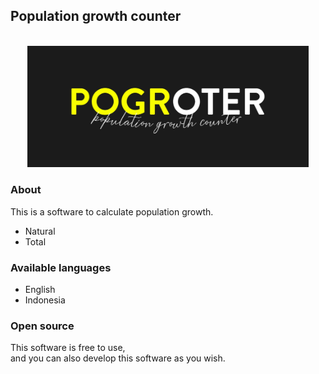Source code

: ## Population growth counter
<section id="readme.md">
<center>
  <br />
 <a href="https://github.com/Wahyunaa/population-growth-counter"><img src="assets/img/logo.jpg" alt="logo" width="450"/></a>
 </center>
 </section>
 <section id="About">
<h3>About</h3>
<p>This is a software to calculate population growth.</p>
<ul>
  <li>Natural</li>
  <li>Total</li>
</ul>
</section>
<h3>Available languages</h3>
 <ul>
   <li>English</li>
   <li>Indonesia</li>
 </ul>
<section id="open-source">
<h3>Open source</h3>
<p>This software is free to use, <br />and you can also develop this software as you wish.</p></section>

- **TASK BRIEF**: Transcribe the material exactly, keeping every word and none of the pictures.

- **ANSWER SECTION**:
Source code

: ## Population growth counter
<section id="readme.md">
<center>
  <br />
 <a href="https://github.com/Wahyunaa/population-growth-counter"><img src="assets/img/logo.jpg" alt="logo" width="450"/></a>
 </center>
 </section>
 <section id="About">
<h3>About</h3>
<p>This is a software to calculate population growth.</p>
<ul>
  <li>Natural</li>
  <li>Total</li>
</ul>
</section>
<h3>Available languages</h3>
 <ul>
   <li>English</li>
   <li>Indonesia</li>
 </ul>
<section id="open-source">
<h3>Open source</h3>
<p>This software is free to use, <br />and you can also develop this software as you wish.</p></section>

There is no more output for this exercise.